A gripe é causada pelo vírus influenza e costuma ser mais intensa, com início súbito de febre alta, dores no corpo, calafrios, dor de cabeça e grande mal-estar. Em alguns casos, pode evoluir para complicações graves, como pneumonia, especialmente em idosos, crianças pequenas, gestantes e pessoas com doenças crônicas.
Já o resfriado é mais leve, causado por outros vírus como o rinovírus. Os sintomas são mais brandos e se desenvolvem aos poucos: nariz entupido ou escorrendo, espirros, dor de garganta e, às vezes, febre baixa. O resfriado raramente causa complicações sérias.

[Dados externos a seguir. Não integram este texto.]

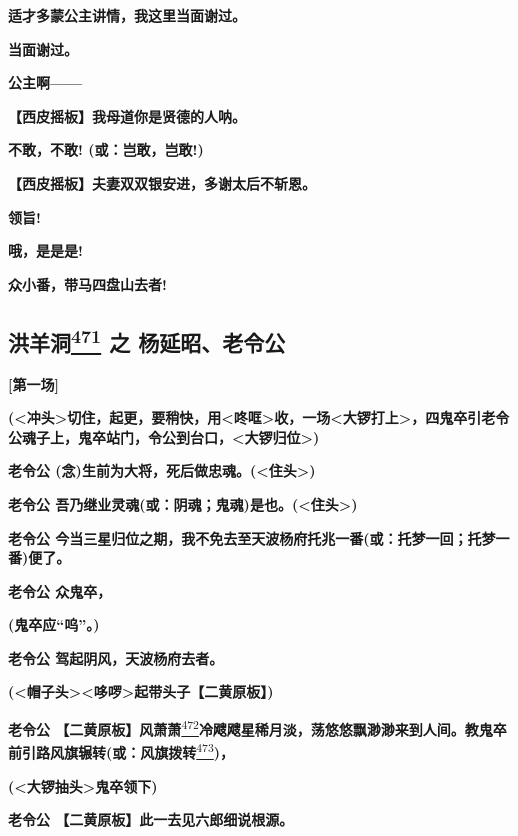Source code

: \textbf{适才多蒙公主讲情，我这里当面谢过。}

\textbf{当面谢过。}

\textbf{公主啊------}

\textbf{【西皮摇板】我母道你是贤德的人呐。}

\textbf{不敢，不敢! (或：岂敢，岂敢!)}

\textbf{【西皮摇板】夫妻双双银安进，多谢太后不斩恩。}

\textbf{领旨!}

\textbf{哦，是是是!}

\textbf{众小番，带马四盘山去者!}

\hypertarget{ux6d2aux7f8aux6d1e-ux4e4b-ux6768ux5ef6ux662dux8001ux4ee4ux516c}{%
\subsection{\texorpdfstring{洪羊洞\protect\hyperlink{fn471}{\textsuperscript{471}}
之
杨延昭、老令公}{洪羊洞471 之 杨延昭、老令公}}\label{ux6d2aux7f8aux6d1e-ux4e4b-ux6768ux5ef6ux662dux8001ux4ee4ux516c}}

\textbf{{[}第一场{]}}

\textbf{(\textless{}冲头\textgreater{}切住，起更，要稍快，用\textless{}咚哐\textgreater{}收，一场\textless{}大锣打上\textgreater{}，四鬼卒引老令公魂子上，鬼卒站门，令公到台口，\textless{}大锣归位\textgreater{})}

\textbf{老令公
(念)生前为大将，死后做忠魂。(\textless{}住头\textgreater{})}

\textbf{老令公
吾乃继业灵魂(或：阴魂；鬼魂)是也。(\textless{}住头\textgreater{})}

\textbf{老令公
今当三星归位之期，我不免去至天波杨府托兆一番(或：托梦一回；托梦一番)便了。}

\textbf{老令公 众鬼卒，}

\textbf{(鬼卒应``呜''。)}

\textbf{老令公 驾起阴风，天波杨府去者。}

\textbf{(\textless{}帽子头\textgreater{}\textless{}哆啰\textgreater{}起带头子【二黄原板】)}

\textbf{老令公
【二黄原板】风萧萧}\protect\hyperlink{fn472}{\textsuperscript{472}}\textbf{冷飕飕星稀月淡，荡悠悠飘渺渺来到人间。教鬼卒前引路风旗辗转(或：风旗拨转}\protect\hyperlink{fn473}{\textsuperscript{473}}\textbf{)，}

\textbf{(\textless{}大锣抽头\textgreater{}鬼卒领下)}

\textbf{老令公 【二黄原板】此一去见六郎细说根源。}

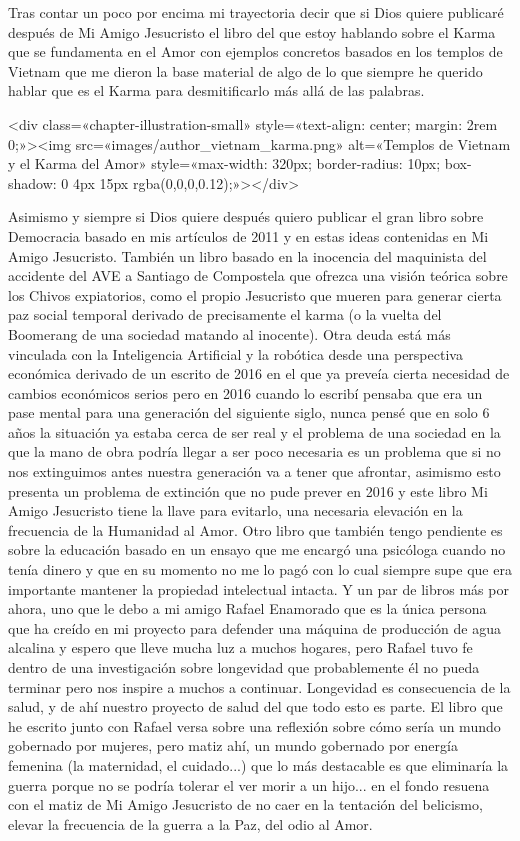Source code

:\documentclass[11pt,a5paper]{book}
\begin{document}
Tras contar un poco por encima mi trayectoria decir que si Dios quiere publicaré después de Mi Amigo Jesucristo el libro del que estoy hablando sobre el Karma que se fundamenta en el Amor con ejemplos concretos basados en los templos de Vietnam que me dieron la base material de algo de lo que siempre he querido hablar que es el Karma para desmitificarlo más allá de las palabras.

<div class=«chapter-illustration-small» style=«text-align: center; margin: 2rem 0;»><img src=«images/author_vietnam_karma.png» alt=«Templos de Vietnam y el Karma del Amor» style=«max-width: 320px; border-radius: 10px; box-shadow: 0 4px 15px rgba(0,0,0,0.12);»></div>

Asimismo y siempre si Dios quiere después quiero publicar el gran libro sobre Democracia basado en mis artículos de 2011 y en estas ideas contenidas en Mi Amigo Jesucristo. También un libro basado en la inocencia del maquinista del accidente del AVE a Santiago de Compostela que ofrezca una visión teórica sobre los Chivos expiatorios, como el propio Jesucristo que mueren para generar cierta paz social temporal derivado de precisamente el karma (o la vuelta del Boomerang de una sociedad matando al inocente). Otra deuda está más vinculada con la Inteligencia Artificial y la robótica desde una perspectiva económica derivado de un escrito de 2016 en el que ya preveía cierta necesidad de cambios económicos serios pero en 2016 cuando lo escribí pensaba que era un pase mental para una generación del siguiente siglo, nunca pensé que en solo 6 años la situación ya estaba cerca de ser real y el problema de una sociedad en la que la mano de obra podría llegar a ser poco necesaria es un problema que si no nos extinguimos antes nuestra generación va a tener que afrontar, asimismo esto presenta un problema de extinción que no pude prever en 2016 y este libro Mi Amigo Jesucristo tiene la llave para evitarlo, una necesaria elevación en la frecuencia de la Humanidad al Amor. Otro libro que también tengo pendiente es sobre la educación basado en un ensayo que me encargó una psicóloga cuando no tenía dinero y que en su momento no me lo pagó con lo cual siempre supe que era importante mantener la propiedad intelectual intacta. Y un par de libros más por ahora, uno que le debo a mi amigo Rafael Enamorado que es la única persona que ha creído en mi proyecto para defender una máquina de producción de agua alcalina y espero que lleve mucha luz a muchos hogares, pero Rafael tuvo fe dentro de una investigación sobre longevidad que probablemente él no pueda terminar pero nos inspire a muchos a continuar. Longevidad es consecuencia de la salud, y de ahí nuestro proyecto de salud del que todo esto es parte. El libro que he escrito junto con Rafael versa sobre una reflexión sobre cómo sería un mundo gobernado por mujeres, pero matiz ahí, un mundo gobernado por energía femenina (la maternidad, el cuidado...) que lo más destacable es que eliminaría la guerra porque no se podría tolerar el ver morir a un hijo... en el fondo resuena con el matiz de Mi Amigo Jesucristo de no caer en la tentación del belicismo, elevar la frecuencia de la guerra a la Paz, del odio al Amor. 
\end{document}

A principal forma de prevenção contra a gripe é a vacinação. A vacina contra o vírus influenza é atualizada todos os anos e oferecida gratuitamente pelo SUS ( Sistema Único de Saúde) para grupos prioritários, mas também pode ser encontrada em clínicas particulares. Ela reduz significativamente o risco de complicações e internações.
É importante lembrar que, apesar de não existir vacina para o resfriado comum, a imunização contra a gripe ajuda a reduzir a circulação viral e protege a comunidade como um todo.
Além da vacina, algumas atitudes simples ajudam a manter o vírus bem longe:
Lavar as mãos com frequência com água e sabão ou usar álcool em gel;
Evitar aglomerações e locais mal ventilados, especialmente durante surtos;
Cobrir o nariz e a boca com o antebraço ao espirrar ou tossir;
Manter uma alimentação equilibrada e hidratação adequada para fortalecer a imunidade;
Evitar o contato próximo com pessoas doentes.
Se os sintomas forem intensos ou se houver febre persistente, dificuldade para respirar ou dor no peito, é importante procurar atendimento médico. Pessoas dos grupos de risco devem ser acompanhadas de perto, mesmo em casos mais leves.